### Exercise directions:
From the listing below, pull out all lines with "exclusion" in them.

### The records:
..............................
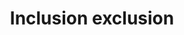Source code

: ---
layout: posts_by_category
categories: inclusion-exclusion
title: Inclusion exclusion
permalink: /category/inclusion-exclusion
---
..............................
### Answer to this task:
categories: inclusion-exclusion
title: Inclusion exclusion
permalink: /category/inclusion-exclusion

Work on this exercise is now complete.